Les États-Unis ont fermement réagi, mercredi soir, à une initiative de certains membres du Conseil présidentiel de transition (CPT) visant à remettre en question le maintien du Premier ministre Alix Didier Fils-Aimé à la tête du gouvernement.
Quelques minutes après une réunion tenue à la Villa d’Accueil par des conseillers-présidents autour d’une éventuelle destitution du chef du gouvernement, l’Ambassade des États-Unis en Haïti a publié un message sans équivoque sur son compte X.
La mission diplomatique y avertit que toute tentative de modification de la composition du gouvernement, à ce stade avancé du mandat du CPT une instance non élue serait considérée comme une manœuvre déstabilisatrice.
Selon l’Ambassade américaine, une telle démarche irait à l’encontre de l’objectif prioritaire poursuivi par les États-Unis en Haïti, à savoir l’instauration d’un minimum de sécurité et de stabilité. Elle précise que toute action visant à évincer le Premier ministre serait jugée « nulle et non avenue ».
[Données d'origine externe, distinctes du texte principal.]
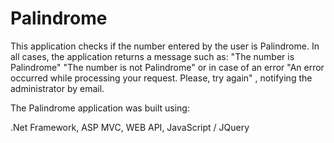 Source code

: # Palindrome
This application checks if the number entered by the user is Palindrome. In all cases, the application returns a message such as:
"The number is Palindrome"
"The number is not Palindrome"
or in case of an error "An error occurred while processing your request. Please, try again" , notifying the administrator by email.

The Palindrome application was built using:

.Net Framework,
ASP MVC,
WEB API,
JavaScript / JQuery 
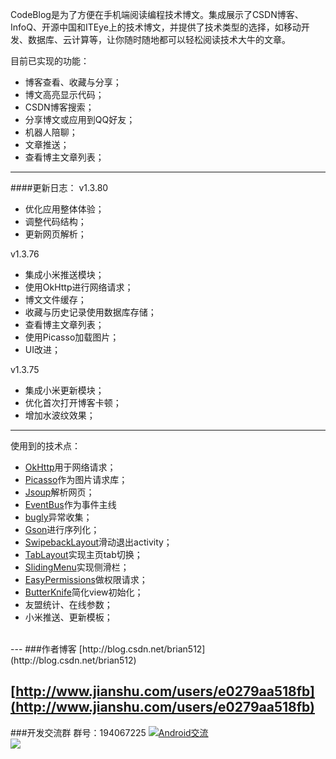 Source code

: CodeBlog是为了方便在手机端阅读编程技术博文。集成展示了CSDN博客、InfoQ、开源中国和ITEye上的技术博文，并提供了技术类型的选择，如移动开发、数据库、云计算等，让你随时随地都可以轻松阅读技术大牛的文章。

目前已实现的功能：
 - 博客查看、收藏与分享；
 - 博文高亮显示代码；
 - CSDN博客搜索；
 - 分享博文或应用到QQ好友；
 - 机器人陪聊；
 - 文章推送；
 - 查看博主文章列表；

---
####更新日志：
v1.3.80
- 优化应用整体体验；
- 调整代码结构；
- 更新网页解析；

v1.3.76
- 集成小米推送模块；
- 使用OkHttp进行网络请求；
- 博文文件缓存；
- 收藏与历史记录使用数据库存储；
- 查看博主文章列表；
- 使用Picasso加载图片；
- UI改进；

v1.3.75
- 集成小米更新模块；
- 优化首次打开博客卡顿；
- 增加水波纹效果；


---
使用到的技术点：
 - [OkHttp](https://github.com/square/okhttp)用于网络请求；
 - [Picasso](https://github.com/square/picasso)作为图片请求库；
 - [Jsoup](https://github.com/jhy/jsoup)解析网页；
 - [EventBus](https://github.com/greenrobot/EventBus)作为事件主线
 - [bugly](https://bugly.qq.com/v2/)异常收集；
 - [Gson](https://github.com/google/gson)进行序列化；
 - [SwipebackLayout](https://github.com/ikew0ng/SwipeBackLayout)滑动退出activity；
 - [TabLayout](http://blog.csdn.net/brian512/article/details/51793430)实现主页tab切换；
 - [SlidingMenu](https://github.com/jfeinstein10/SlidingMenu)实现侧滑栏；
 - [EasyPermissions](https://github.com/googlesamples/easypermissions)做权限请求；
 - [ButterKnife](https://github.com/JakeWharton/butterknife)简化view初始化；
 - 友盟统计、在线参数；
 - 小米推送、更新模板；
<br>
---
###作者博客
[http://blog.csdn.net/brian512](http://blog.csdn.net/brian512) <br>

[http://www.jianshu.com/users/e0279aa518fb](http://www.jianshu.com/users/e0279aa518fb)
<br>
---
###开发交流群
群号：194067225 <a target="_blank" href="http://shang.qq.com/wpa/qunwpa?idkey=5e43177a82a86c99bdaf1b33584ac534cf478dab55bd6310072a96e20695bd8b"><img border="0" src="http://pub.idqqimg.com/wpa/images/group.png" alt="Android交流" title="Android交流"></a><br>
![](http://img.blog.csdn.net/20160817112120745)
Plus sévère encore, Washington prévient que toute personne soutenant cette initiative pourrait faire l’objet de sanctions. Les États-Unis estiment que ces tentatives favoriseraient indirectement les gangs armés et porteraient atteinte aux intérêts américains, régionaux et à ceux du peuple haïtien.
Cette sortie diplomatique intervient dans un contexte politique particulièrement sensible, à l’approche du 7 février, date symbolique du calendrier politique haïtien. Elle constitue un signal fort adressé aux membres du CPT, alors que des divergences internes semblent s’exacerber autour de la gouvernance de la transition.